The Third Reich by Roberto Bolaño


Alright, Paris Review, here’s my gripe: my home address has the letter “a” in it.  So put to paper (or text bar) and without getting too specific, the top line of my address appears as “133a ________ Street.”  This was apparently too much for you guys to handle.  I bought a subscription last fall during a promotion you offered which started me on the Winter 2012 issue, but also gave me the previous three, thus allowing me to read your serialized publication of Bolaño’s ne’er-seen novella The Third Reich in its entirety.  A few days later, a manila envelope appeared in my mailbox here at 133a ______ street holding all but the final installment of the story.  And I really liked it.  I read ahead, skipping all of the other content for later in the process.  But how does it end?  How could it?  That would have to wait until the winter issue arrived.

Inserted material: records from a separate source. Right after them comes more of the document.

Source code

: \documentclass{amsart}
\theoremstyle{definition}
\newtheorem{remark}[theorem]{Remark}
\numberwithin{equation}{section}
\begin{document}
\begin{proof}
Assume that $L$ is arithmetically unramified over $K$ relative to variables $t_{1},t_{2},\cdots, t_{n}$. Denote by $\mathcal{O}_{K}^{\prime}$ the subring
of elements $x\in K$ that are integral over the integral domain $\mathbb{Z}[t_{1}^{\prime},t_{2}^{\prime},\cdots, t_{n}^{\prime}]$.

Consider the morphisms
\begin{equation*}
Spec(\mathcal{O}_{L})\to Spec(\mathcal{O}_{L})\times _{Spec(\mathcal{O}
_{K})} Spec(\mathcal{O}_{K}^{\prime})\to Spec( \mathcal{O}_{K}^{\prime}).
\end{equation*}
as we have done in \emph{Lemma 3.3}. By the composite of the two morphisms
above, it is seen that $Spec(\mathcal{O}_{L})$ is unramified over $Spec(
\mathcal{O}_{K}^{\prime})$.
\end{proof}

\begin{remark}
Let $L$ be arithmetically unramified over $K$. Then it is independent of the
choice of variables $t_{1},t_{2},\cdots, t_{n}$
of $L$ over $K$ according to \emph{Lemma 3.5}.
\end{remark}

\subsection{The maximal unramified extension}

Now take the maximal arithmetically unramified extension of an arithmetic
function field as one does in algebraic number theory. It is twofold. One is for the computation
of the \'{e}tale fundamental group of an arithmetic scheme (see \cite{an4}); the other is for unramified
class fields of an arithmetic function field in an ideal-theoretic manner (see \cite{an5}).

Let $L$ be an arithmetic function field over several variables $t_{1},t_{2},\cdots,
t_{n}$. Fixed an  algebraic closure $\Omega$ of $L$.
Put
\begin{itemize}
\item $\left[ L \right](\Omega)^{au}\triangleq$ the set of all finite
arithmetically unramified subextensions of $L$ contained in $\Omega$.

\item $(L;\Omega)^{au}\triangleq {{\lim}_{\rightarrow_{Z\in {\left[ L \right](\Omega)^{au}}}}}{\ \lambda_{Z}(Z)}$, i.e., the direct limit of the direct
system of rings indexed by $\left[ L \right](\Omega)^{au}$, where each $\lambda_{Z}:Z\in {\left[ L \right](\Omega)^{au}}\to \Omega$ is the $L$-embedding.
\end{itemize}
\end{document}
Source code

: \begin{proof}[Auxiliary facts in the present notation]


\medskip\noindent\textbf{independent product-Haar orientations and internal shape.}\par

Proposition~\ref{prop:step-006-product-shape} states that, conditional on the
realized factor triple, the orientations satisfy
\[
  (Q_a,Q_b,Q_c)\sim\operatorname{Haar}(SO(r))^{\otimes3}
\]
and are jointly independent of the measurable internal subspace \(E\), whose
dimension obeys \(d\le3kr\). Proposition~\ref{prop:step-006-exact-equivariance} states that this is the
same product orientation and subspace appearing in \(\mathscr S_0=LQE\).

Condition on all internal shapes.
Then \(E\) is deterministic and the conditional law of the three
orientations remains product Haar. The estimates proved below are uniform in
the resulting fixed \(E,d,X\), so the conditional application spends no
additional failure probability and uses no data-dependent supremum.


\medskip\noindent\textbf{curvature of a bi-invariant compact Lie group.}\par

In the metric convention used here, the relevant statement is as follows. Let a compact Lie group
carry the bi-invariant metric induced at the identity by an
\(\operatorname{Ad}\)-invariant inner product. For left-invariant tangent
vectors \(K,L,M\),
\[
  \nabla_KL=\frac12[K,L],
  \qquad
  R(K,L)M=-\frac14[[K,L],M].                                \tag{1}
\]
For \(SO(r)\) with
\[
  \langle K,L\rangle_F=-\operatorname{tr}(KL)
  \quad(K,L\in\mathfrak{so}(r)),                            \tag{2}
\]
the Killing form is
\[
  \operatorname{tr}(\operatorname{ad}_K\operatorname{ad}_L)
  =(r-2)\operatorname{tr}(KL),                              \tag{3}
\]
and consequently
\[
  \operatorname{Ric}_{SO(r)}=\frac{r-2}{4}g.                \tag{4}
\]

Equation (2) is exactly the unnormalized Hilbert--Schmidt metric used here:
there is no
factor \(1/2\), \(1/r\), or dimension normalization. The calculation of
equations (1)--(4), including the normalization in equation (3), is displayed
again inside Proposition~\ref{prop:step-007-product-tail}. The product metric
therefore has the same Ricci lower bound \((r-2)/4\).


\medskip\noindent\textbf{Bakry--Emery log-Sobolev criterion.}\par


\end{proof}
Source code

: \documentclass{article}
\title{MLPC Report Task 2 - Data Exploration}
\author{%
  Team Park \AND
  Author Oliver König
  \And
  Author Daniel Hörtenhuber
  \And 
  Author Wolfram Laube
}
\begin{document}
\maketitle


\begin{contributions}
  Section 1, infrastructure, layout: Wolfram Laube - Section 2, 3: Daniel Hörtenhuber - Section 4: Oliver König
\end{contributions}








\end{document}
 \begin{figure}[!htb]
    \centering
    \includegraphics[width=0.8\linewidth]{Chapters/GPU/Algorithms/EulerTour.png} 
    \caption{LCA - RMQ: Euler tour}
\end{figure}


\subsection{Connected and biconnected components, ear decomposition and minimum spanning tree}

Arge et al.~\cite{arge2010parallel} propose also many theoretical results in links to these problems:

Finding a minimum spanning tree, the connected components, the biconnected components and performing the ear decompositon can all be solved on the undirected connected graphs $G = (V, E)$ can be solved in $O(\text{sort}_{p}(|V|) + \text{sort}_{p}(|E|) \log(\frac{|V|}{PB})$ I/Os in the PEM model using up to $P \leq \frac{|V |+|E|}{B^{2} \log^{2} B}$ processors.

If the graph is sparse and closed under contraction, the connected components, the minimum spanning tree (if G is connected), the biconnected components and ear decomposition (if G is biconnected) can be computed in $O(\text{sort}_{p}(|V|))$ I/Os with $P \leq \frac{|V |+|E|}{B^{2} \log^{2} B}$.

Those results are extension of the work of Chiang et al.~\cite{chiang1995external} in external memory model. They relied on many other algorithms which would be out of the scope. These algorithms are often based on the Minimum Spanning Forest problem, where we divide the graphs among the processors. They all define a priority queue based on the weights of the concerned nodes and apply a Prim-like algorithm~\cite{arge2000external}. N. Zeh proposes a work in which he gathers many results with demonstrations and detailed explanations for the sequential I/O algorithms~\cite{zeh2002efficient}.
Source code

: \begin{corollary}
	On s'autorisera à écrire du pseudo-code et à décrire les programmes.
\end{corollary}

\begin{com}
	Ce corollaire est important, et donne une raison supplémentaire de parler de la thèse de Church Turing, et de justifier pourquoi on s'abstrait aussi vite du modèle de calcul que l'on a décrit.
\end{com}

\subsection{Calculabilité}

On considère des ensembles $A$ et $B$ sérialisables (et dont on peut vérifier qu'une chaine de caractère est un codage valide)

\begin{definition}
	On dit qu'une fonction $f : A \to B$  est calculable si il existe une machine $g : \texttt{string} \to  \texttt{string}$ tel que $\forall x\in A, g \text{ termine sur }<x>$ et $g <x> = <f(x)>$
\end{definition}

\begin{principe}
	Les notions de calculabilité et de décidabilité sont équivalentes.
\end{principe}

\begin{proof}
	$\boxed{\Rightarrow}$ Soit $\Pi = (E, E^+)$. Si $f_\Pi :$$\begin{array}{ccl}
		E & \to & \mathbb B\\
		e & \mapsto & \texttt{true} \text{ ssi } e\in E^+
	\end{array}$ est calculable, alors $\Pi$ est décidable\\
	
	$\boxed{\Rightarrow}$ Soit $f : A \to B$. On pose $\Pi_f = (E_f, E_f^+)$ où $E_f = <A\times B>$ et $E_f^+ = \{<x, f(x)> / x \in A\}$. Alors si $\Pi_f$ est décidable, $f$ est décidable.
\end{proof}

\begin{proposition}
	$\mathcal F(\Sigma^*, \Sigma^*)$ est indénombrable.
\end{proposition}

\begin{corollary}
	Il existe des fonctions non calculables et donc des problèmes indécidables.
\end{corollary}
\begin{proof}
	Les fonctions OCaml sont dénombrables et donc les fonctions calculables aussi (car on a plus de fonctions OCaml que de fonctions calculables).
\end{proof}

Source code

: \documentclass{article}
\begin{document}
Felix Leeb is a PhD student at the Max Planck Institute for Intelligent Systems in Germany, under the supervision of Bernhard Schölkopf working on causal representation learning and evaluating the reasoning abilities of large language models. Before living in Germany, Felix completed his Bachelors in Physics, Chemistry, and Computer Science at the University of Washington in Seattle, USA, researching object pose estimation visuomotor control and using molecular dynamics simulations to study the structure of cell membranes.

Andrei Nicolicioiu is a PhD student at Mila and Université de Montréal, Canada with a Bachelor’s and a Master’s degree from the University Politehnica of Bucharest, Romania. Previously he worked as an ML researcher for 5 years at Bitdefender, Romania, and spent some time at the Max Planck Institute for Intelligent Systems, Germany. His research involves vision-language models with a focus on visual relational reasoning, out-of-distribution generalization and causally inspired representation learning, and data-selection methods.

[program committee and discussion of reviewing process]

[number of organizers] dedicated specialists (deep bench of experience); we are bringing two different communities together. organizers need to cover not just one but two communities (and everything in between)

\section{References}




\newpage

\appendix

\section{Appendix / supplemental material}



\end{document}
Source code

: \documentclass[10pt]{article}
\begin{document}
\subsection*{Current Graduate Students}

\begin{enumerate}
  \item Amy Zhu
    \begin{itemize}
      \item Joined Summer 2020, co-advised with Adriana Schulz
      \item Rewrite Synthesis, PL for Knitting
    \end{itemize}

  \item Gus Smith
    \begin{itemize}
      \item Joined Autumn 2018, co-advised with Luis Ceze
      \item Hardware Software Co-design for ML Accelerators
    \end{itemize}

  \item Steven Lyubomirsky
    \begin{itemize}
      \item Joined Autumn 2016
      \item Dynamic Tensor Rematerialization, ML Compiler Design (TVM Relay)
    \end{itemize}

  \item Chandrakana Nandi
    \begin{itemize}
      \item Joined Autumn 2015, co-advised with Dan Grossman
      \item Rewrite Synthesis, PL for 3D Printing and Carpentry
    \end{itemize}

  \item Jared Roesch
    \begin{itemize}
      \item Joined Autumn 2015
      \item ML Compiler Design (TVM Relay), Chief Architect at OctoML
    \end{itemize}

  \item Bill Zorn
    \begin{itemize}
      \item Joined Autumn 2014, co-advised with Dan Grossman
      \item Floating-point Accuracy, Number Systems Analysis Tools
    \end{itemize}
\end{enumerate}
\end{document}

…In May.  Only after I called your offices to inquire as to why it never came.  When I was told that my address wasn’t valid, so the post office returned it.  And no one bothered to clear it up.  Everything is straightened out now; I’m not upset, I’m just vent-blogging (blog-venting?).  But I can’t seriously be the only subscriber with a letter in his or her street address, can I?  Maybe I am.  Anyway, the only real tragedy was that I had to wait seven months to find out what happened.

But I’ve read it all now, and I like it!  I’m a big fan of the Giovanni’s Room/Tender is the Night/Death in Venicemeandering Mediterranean vacation novel, and The Third Reich offers an exciting twist to that convention.